Truncated Cuboctahedron

the second by twelve squares, eight hexagons and six octagons.

τὸ δὲ δεύτερον τετραγώνοις ιβ´, έξαγώνοις η´ καὶ ὀκταγώνοις ϛ´.


After these come three figures of thirty-two bases, the first contained by twenty triangles and twelve pentagons,

Μετὰ δὲ ταῦτα δυοκαιτριακοντάεδρά ἐστιν τρία, ὧν τὸ μὲν πρῶτον περιέχεται τριγώνοις κ´ καὶ πενταγώνοις ιβ´,

Truncated Icosahedron

the second by twelve pentagons and twenty hexagons,

τὸ δὲ δεύτερον πενταγώνοις ιβ´ καὶ ἑξαγώνοις κ´,

Truncated Dodecahedron

and the third by twenty triangles and twelve decagons.

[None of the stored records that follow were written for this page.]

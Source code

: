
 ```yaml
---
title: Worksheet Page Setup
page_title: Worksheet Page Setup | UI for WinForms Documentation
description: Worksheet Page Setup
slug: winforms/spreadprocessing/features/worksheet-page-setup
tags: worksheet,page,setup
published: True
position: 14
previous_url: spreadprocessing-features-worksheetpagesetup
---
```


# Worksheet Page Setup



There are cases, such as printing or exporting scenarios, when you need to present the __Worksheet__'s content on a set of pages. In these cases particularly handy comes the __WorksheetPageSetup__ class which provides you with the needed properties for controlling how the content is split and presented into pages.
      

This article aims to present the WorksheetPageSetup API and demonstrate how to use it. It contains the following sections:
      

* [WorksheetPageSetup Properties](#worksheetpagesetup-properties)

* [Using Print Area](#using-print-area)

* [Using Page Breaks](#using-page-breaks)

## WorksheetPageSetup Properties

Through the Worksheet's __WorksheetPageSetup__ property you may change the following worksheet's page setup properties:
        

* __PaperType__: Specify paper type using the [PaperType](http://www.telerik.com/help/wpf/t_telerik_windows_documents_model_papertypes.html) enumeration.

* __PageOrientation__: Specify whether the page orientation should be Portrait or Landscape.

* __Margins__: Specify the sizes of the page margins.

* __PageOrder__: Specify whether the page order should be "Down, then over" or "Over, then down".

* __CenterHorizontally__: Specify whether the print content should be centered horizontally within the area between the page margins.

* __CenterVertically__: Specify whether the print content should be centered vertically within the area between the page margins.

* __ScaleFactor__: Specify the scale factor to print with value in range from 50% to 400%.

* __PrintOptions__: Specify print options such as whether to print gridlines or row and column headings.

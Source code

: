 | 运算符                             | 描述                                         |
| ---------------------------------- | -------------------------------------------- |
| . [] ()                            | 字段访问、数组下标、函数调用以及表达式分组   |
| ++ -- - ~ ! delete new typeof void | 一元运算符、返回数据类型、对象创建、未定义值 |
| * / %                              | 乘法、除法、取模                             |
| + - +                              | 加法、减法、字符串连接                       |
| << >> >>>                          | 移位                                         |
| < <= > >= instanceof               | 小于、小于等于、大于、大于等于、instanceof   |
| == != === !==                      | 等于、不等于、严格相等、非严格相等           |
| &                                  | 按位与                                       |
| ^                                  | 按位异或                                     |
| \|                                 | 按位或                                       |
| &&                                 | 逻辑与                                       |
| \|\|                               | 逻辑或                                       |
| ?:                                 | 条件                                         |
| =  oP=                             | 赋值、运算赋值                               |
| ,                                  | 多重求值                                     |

τὸ δὲ τρίτον τριγώνοις κ´ καὶ δεκαγώνοις ιβ´.

Snub Cube

After these comes one figure of thirty-eight bases, being contained by thirty-two triangles and six squares

Μετὰ δὲ ταῦτα ἕν ἐστιν ὀκτωκαιτριακοντάεδρον περιεχόμενον ὑπὸ τριγώνων λβ´ καὶ τετραγώνων ϛ´.


After this come two figures of sixty-two bases, the first contained by twenty triangles, thirty squares and twelve pentagons,

Μετὰ δὲ τοῦτο δυοκαιεξηκοντάεδρά ἐστι δύο, ὧν τὸ μὲν πρῶτον περιέχεται τριγώνοις κ´ καὶ τετραγώνοις λ´ καὶ πενταγώνοις ιβ´,

Truncated Icosidodecahedron

the second by thirty squares, twenty hexagons and twelve decagons.

τὸ δὲ δεύτερον τετραγώνοις λ´ καὶ ἑξαγώνοις κ´ καὶ δεκαγώνοις ιβ´.

Snub Dodecahedron

After these there comes lastly a figure of ninety-two bases, which is contained by eighty triangles and twelve pentagons.

Μετὰ δὲ ταῦτα τελευταῖόν ἐστιν δυοκαιενενηκοντάεδρον, ὃ περιέχεται τριγώνοις π´ καὶ πενταγώνοις ιβ´.

Enlish translation by Ivor Thomas in Greek Mathematical Works, Volume II, Loeb Classical Library, Harvard University Press, Cambridge, 1941, pages 195-197.

Greek text from Pappus: Collection, edited by Frederick Hultsch, Volume I, Berlin, 1876 (see pages 352 & 354).

See the following articles for the rediscovery of the Archimedean solids during the Renaissance:

“Rediscovering the Archimedean Polyhedra: Piero della Francesca, Luca Pacioli, Leonardo da Vinci, Albrecht Dürer, Daniele Barbaro, and Johannes Kepler,” by J. V. Field, Archive for History of Exact Sciences, Volume 50 (1997), pages 241-289.

“New light on the rediscovery of the Archimedean solids during the Renaissance,” by Peter Schreiber, Gisela Fischer, and Maria Luise Sternath, Archive for History of Exact Sciences, Volume 62 (2008), pages 457-467.

As the illustration in the upper-lefthand corner of this page shows, a soccer ball has the rounded shape of one of the Archimedean solids: the truncated icosahedron. The celebrated molecule known as the buckyball also has this shape, consisting of sixty carbon atoms located at each of the sixty vertices of the solid. Named after Buckminister Fuller, who used the shape in his architectural designs, perhaps a more appropriate name for this molecule is the archieball.